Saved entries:
···
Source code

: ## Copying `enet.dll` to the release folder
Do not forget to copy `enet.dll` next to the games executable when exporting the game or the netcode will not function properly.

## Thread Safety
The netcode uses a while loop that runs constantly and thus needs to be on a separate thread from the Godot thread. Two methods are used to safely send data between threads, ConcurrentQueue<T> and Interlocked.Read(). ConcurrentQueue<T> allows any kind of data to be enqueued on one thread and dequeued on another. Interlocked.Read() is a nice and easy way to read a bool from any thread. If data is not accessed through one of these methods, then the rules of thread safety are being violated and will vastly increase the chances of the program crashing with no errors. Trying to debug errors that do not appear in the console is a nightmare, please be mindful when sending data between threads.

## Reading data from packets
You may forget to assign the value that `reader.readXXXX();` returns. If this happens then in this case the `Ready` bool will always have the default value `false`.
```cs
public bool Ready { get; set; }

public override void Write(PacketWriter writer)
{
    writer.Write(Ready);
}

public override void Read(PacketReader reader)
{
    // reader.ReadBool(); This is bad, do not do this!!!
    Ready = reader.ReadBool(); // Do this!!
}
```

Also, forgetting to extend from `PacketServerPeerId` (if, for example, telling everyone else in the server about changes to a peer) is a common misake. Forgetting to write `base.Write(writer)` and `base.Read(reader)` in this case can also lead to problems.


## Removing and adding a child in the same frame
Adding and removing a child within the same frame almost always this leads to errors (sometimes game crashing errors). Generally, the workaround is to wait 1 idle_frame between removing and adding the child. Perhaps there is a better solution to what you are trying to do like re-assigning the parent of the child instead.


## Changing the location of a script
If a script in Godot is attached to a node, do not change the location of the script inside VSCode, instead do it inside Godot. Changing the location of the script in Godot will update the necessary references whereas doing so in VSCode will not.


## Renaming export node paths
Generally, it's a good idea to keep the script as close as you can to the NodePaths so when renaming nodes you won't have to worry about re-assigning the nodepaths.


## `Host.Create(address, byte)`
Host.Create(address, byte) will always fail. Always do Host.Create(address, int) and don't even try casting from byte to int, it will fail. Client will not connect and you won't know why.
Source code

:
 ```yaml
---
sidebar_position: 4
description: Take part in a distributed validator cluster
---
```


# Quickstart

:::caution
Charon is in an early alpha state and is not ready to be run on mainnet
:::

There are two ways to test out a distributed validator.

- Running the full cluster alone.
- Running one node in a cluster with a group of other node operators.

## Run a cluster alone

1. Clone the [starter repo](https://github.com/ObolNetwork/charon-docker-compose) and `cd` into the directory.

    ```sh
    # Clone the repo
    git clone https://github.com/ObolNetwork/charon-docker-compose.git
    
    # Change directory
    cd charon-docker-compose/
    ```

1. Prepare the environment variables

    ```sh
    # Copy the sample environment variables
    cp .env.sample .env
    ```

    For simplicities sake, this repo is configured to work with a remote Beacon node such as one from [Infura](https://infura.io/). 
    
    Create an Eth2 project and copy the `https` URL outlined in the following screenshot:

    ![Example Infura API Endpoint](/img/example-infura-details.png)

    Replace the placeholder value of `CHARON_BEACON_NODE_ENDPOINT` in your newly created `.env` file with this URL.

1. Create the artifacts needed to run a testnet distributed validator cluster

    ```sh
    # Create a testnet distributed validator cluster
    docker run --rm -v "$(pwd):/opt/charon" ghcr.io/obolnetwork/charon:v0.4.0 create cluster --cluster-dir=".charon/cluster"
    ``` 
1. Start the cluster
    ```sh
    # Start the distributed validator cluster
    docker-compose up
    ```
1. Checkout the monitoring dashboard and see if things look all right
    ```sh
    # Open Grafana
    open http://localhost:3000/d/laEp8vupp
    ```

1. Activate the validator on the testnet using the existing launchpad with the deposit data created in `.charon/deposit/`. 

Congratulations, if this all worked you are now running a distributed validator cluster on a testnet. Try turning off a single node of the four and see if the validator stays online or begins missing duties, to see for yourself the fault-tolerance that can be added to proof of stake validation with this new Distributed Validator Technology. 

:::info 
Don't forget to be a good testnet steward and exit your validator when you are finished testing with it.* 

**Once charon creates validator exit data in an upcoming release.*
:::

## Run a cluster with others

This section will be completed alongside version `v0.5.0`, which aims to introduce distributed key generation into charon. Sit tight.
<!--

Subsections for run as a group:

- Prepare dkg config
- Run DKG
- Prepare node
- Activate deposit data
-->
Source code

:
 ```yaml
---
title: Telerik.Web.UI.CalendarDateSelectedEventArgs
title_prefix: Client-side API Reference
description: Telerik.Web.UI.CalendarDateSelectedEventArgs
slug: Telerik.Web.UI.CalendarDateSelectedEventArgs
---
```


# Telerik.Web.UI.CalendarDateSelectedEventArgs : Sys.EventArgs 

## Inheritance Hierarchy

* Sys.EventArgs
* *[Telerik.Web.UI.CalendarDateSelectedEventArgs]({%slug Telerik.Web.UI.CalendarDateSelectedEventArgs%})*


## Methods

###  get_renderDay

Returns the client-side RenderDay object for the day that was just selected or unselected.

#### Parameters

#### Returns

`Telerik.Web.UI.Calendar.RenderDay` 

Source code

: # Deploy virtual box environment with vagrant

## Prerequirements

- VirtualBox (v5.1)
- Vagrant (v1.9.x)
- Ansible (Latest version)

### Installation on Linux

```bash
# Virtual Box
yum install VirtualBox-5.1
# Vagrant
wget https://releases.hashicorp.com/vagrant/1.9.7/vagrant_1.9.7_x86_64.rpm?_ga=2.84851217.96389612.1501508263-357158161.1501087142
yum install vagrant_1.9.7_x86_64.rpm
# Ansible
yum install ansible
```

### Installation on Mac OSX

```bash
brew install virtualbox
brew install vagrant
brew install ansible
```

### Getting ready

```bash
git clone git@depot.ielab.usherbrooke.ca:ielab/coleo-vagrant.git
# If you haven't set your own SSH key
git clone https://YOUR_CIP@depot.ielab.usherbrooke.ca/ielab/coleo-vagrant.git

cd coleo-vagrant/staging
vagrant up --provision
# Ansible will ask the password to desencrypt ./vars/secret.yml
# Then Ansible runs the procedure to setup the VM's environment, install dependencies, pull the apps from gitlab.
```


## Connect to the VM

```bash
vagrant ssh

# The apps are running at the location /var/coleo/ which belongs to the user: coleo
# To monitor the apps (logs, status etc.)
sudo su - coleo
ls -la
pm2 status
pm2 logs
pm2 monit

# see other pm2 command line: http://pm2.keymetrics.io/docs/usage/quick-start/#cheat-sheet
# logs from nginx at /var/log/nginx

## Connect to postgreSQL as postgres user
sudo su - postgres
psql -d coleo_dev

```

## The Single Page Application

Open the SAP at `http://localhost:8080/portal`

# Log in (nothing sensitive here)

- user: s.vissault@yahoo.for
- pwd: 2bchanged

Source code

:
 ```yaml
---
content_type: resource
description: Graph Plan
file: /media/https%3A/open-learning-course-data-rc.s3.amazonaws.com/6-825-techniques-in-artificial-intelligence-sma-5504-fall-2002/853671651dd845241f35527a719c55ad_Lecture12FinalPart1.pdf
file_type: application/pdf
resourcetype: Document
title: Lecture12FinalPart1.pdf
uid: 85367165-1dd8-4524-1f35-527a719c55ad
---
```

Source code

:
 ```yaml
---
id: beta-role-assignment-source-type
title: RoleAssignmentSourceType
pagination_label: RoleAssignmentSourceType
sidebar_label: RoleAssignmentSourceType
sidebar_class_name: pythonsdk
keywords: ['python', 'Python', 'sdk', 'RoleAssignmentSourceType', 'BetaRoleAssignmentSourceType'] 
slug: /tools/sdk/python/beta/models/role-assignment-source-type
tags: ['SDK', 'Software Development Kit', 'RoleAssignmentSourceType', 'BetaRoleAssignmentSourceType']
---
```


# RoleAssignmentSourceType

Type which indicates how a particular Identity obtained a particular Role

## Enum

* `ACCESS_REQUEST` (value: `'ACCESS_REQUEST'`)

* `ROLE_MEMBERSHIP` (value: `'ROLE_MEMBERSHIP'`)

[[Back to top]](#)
···
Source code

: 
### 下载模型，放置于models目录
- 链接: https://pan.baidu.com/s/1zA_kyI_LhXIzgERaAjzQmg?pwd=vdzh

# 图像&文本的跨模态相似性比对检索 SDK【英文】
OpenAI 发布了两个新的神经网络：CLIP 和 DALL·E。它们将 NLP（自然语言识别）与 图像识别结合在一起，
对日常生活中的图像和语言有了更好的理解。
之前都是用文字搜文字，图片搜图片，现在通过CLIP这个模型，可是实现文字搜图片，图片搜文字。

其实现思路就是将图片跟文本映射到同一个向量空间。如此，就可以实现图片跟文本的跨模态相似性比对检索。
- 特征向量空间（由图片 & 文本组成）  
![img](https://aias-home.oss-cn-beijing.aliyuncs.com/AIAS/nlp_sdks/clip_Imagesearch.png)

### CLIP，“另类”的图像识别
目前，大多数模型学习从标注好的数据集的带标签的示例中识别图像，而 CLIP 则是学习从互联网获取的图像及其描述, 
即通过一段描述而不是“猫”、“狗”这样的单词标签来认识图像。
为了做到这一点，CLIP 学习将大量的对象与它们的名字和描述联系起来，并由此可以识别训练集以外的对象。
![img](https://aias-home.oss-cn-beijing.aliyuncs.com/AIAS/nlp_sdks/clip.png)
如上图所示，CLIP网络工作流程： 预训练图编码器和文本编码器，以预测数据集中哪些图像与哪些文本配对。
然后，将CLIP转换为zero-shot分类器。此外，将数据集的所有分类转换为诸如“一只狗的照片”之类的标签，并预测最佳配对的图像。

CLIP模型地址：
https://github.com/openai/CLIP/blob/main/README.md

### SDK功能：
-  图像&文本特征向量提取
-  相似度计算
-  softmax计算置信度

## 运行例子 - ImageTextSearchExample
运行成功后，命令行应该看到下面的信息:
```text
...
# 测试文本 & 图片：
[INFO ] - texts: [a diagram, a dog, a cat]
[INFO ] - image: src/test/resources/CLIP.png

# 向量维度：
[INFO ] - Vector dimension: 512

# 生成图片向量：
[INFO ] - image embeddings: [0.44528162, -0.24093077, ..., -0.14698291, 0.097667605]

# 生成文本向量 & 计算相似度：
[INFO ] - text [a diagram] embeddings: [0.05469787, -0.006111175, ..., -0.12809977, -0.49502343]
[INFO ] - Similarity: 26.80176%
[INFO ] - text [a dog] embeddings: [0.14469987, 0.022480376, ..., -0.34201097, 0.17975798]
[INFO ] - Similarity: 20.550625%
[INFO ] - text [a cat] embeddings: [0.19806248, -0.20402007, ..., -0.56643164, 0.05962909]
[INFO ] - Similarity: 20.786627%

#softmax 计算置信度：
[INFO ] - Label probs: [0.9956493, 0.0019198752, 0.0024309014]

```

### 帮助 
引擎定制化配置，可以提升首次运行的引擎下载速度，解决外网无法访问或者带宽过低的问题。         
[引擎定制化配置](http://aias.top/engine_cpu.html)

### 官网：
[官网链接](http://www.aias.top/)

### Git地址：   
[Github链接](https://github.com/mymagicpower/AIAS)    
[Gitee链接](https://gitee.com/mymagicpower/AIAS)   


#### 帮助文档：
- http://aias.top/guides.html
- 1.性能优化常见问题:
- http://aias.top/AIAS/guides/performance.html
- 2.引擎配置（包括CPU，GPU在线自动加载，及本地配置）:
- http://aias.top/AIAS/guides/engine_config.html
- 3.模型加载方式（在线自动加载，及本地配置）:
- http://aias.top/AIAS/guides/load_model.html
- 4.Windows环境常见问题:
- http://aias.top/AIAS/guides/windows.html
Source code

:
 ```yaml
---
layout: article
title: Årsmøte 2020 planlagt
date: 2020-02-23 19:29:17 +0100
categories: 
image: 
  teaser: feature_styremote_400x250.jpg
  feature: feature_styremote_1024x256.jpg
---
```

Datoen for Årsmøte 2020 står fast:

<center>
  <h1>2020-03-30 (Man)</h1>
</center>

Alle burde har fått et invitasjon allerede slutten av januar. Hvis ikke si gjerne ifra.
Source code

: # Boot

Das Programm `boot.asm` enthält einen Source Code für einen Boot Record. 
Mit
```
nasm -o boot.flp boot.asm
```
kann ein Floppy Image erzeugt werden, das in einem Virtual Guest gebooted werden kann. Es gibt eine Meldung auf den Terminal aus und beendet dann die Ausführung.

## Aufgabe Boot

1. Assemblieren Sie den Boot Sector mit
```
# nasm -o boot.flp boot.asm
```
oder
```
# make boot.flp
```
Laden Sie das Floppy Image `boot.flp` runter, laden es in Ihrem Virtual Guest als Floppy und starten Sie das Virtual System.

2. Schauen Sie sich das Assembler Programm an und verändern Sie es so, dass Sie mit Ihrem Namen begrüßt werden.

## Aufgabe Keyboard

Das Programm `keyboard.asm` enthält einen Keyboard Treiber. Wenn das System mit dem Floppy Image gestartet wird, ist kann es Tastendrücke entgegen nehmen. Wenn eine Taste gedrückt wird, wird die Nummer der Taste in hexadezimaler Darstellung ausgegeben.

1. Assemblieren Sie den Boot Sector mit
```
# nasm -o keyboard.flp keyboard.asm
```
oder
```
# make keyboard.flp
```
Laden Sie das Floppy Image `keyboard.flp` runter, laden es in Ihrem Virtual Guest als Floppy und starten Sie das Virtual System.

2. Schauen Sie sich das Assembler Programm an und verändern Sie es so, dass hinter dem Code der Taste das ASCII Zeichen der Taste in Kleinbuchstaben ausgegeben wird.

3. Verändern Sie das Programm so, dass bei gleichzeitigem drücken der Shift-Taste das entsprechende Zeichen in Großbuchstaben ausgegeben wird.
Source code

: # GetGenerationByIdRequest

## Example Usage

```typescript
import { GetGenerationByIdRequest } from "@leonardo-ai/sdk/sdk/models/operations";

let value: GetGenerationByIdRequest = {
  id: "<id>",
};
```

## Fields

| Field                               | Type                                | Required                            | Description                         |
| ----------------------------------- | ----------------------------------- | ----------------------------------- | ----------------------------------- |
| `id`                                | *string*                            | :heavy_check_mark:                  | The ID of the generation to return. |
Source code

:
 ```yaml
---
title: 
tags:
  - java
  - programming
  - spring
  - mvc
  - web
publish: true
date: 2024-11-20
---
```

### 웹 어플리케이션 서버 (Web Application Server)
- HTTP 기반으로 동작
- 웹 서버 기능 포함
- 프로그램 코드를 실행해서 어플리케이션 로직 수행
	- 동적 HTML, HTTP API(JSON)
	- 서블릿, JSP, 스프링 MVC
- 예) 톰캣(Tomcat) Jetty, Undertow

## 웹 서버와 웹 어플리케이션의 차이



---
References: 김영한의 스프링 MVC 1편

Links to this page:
···
- _Work order_
The expected answer is a copy of each line in the records that holds the word "sample".

- _Your solution_
    # Copy the sample environment variables
    cp .env.sample .env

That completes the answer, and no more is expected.